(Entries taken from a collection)
....

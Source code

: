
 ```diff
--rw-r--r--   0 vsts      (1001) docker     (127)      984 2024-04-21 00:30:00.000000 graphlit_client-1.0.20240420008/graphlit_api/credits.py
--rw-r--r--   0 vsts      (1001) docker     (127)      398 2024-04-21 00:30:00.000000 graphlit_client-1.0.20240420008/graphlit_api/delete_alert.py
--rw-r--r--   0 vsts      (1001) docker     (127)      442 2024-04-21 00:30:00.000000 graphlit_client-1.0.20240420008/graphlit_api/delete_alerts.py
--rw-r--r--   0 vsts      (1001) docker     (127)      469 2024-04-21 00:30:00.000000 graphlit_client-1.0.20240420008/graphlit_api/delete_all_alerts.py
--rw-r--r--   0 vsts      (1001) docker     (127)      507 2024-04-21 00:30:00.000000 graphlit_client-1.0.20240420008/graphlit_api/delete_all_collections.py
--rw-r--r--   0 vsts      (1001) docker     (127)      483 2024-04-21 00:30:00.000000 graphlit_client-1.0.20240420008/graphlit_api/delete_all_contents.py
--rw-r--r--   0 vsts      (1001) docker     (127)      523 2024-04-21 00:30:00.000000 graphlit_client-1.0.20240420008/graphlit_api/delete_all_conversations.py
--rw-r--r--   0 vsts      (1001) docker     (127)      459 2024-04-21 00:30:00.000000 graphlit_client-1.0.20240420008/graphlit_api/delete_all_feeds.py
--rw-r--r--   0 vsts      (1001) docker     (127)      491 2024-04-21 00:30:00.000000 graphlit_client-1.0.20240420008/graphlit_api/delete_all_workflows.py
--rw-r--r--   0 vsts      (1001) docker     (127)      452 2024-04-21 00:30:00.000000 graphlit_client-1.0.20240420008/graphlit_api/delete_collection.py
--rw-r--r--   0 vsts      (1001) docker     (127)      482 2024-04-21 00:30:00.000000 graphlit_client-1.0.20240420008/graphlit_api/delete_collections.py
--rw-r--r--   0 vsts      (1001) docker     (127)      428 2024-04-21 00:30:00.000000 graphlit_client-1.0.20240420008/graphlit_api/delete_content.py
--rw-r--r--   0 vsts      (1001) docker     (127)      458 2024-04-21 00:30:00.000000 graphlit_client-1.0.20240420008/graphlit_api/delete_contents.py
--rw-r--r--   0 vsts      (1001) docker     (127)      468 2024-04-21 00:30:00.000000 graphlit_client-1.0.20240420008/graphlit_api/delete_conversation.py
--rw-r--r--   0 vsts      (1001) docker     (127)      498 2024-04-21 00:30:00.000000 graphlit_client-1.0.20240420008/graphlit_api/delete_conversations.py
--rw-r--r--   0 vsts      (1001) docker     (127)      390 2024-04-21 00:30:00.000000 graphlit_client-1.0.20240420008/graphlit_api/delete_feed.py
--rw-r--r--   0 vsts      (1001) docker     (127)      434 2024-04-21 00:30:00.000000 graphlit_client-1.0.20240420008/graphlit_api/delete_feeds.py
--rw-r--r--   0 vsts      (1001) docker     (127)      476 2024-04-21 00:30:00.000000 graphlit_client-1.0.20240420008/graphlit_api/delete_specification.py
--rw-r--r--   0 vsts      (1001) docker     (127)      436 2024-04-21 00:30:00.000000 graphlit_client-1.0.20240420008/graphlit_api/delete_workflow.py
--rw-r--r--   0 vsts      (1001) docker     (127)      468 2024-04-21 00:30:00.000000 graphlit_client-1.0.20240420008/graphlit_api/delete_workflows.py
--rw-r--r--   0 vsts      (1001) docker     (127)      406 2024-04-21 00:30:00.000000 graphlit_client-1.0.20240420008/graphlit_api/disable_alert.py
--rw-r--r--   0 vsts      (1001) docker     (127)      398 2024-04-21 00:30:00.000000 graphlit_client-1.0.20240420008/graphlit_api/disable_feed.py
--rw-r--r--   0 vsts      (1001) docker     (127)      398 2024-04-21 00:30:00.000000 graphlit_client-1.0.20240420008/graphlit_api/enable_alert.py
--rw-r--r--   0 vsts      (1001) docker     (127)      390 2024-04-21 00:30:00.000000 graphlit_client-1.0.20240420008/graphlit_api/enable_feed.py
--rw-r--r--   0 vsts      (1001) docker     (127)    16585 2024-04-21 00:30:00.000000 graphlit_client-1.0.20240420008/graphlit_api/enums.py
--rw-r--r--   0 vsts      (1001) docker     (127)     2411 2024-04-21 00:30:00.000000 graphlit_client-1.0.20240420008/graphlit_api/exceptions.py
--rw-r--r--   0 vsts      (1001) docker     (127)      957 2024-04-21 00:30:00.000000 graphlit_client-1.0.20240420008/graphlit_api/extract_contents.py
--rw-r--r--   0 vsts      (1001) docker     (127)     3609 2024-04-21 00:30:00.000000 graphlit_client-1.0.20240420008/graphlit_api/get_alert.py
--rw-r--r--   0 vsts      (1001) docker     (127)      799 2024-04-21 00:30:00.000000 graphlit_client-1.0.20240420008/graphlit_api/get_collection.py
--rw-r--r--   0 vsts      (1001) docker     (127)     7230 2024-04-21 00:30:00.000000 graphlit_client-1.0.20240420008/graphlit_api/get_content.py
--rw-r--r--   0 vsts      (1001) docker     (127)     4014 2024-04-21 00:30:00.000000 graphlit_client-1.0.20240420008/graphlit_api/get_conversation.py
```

....

• EXERCISE INSTRUCTIONS: From the records above, extract every line exactly as it stands.

• ANSWER SPACE:
Source code

:
 ```diff
--rw-r--r--   0 vsts      (1001) docker     (127)      984 2024-04-21 00:30:00.000000 graphlit_client-1.0.20240420008/graphlit_api/credits.py
--rw-r--r--   0 vsts      (1001) docker     (127)      398 2024-04-21 00:30:00.000000 graphlit_client-1.0.20240420008/graphlit_api/delete_alert.py
--rw-r--r--   0 vsts      (1001) docker     (127)      442 2024-04-21 00:30:00.000000 graphlit_client-1.0.20240420008/graphlit_api/delete_alerts.py
--rw-r--r--   0 vsts      (1001) docker     (127)      469 2024-04-21 00:30:00.000000 graphlit_client-1.0.20240420008/graphlit_api/delete_all_alerts.py
--rw-r--r--   0 vsts      (1001) docker     (127)      507 2024-04-21 00:30:00.000000 graphlit_client-1.0.20240420008/graphlit_api/delete_all_collections.py
--rw-r--r--   0 vsts      (1001) docker     (127)      483 2024-04-21 00:30:00.000000 graphlit_client-1.0.20240420008/graphlit_api/delete_all_contents.py
--rw-r--r--   0 vsts      (1001) docker     (127)      523 2024-04-21 00:30:00.000000 graphlit_client-1.0.20240420008/graphlit_api/delete_all_conversations.py
--rw-r--r--   0 vsts      (1001) docker     (127)      459 2024-04-21 00:30:00.000000 graphlit_client-1.0.20240420008/graphlit_api/delete_all_feeds.py
--rw-r--r--   0 vsts      (1001) docker     (127)      491 2024-04-21 00:30:00.000000 graphlit_client-1.0.20240420008/graphlit_api/delete_all_workflows.py
--rw-r--r--   0 vsts      (1001) docker     (127)      452 2024-04-21 00:30:00.000000 graphlit_client-1.0.20240420008/graphlit_api/delete_collection.py
--rw-r--r--   0 vsts      (1001) docker     (127)      482 2024-04-21 00:30:00.000000 graphlit_client-1.0.20240420008/graphlit_api/delete_collections.py
--rw-r--r--   0 vsts      (1001) docker     (127)      428 2024-04-21 00:30:00.000000 graphlit_client-1.0.20240420008/graphlit_api/delete_content.py
--rw-r--r--   0 vsts      (1001) docker     (127)      458 2024-04-21 00:30:00.000000 graphlit_client-1.0.20240420008/graphlit_api/delete_contents.py
--rw-r--r--   0 vsts      (1001) docker     (127)      468 2024-04-21 00:30:00.000000 graphlit_client-1.0.20240420008/graphlit_api/delete_conversation.py
--rw-r--r--   0 vsts      (1001) docker     (127)      498 2024-04-21 00:30:00.000000 graphlit_client-1.0.20240420008/graphlit_api/delete_conversations.py
--rw-r--r--   0 vsts      (1001) docker     (127)      390 2024-04-21 00:30:00.000000 graphlit_client-1.0.20240420008/graphlit_api/delete_feed.py
--rw-r--r--   0 vsts      (1001) docker     (127)      434 2024-04-21 00:30:00.000000 graphlit_client-1.0.20240420008/graphlit_api/delete_feeds.py
--rw-r--r--   0 vsts      (1001) docker     (127)      476 2024-04-21 00:30:00.000000 graphlit_client-1.0.20240420008/graphlit_api/delete_specification.py
--rw-r--r--   0 vsts      (1001) docker     (127)      436 2024-04-21 00:30:00.000000 graphlit_client-1.0.20240420008/graphlit_api/delete_workflow.py
--rw-r--r--   0 vsts      (1001) docker     (127)      468 2024-04-21 00:30:00.000000 graphlit_client-1.0.20240420008/graphlit_api/delete_workflows.py
--rw-r--r--   0 vsts      (1001) docker     (127)      406 2024-04-21 00:30:00.000000 graphlit_client-1.0.20240420008/graphlit_api/disable_alert.py
--rw-r--r--   0 vsts      (1001) docker     (127)      398 2024-04-21 00:30:00.000000 graphlit_client-1.0.20240420008/graphlit_api/disable_feed.py
--rw-r--r--   0 vsts      (1001) docker     (127)      398 2024-04-21 00:30:00.000000 graphlit_client-1.0.20240420008/graphlit_api/enable_alert.py
--rw-r--r--   0 vsts      (1001) docker     (127)      390 2024-04-21 00:30:00.000000 graphlit_client-1.0.20240420008/graphlit_api/enable_feed.py
--rw-r--r--   0 vsts      (1001) docker     (127)    16585 2024-04-21 00:30:00.000000 graphlit_client-1.0.20240420008/graphlit_api/enums.py
--rw-r--r--   0 vsts      (1001) docker     (127)     2411 2024-04-21 00:30:00.000000 graphlit_client-1.0.20240420008/graphlit_api/exceptions.py
--rw-r--r--   0 vsts      (1001) docker     (127)      957 2024-04-21 00:30:00.000000 graphlit_client-1.0.20240420008/graphlit_api/extract_contents.py
--rw-r--r--   0 vsts      (1001) docker     (127)     3609 2024-04-21 00:30:00.000000 graphlit_client-1.0.20240420008/graphlit_api/get_alert.py
--rw-r--r--   0 vsts      (1001) docker     (127)      799 2024-04-21 00:30:00.000000 graphlit_client-1.0.20240420008/graphlit_api/get_collection.py
--rw-r--r--   0 vsts      (1001) docker     (127)     7230 2024-04-21 00:30:00.000000 graphlit_client-1.0.20240420008/graphlit_api/get_content.py
--rw-r--r--   0 vsts      (1001) docker     (127)     4014 2024-04-21 00:30:00.000000 graphlit_client-1.0.20240420008/graphlit_api/get_conversation.py
```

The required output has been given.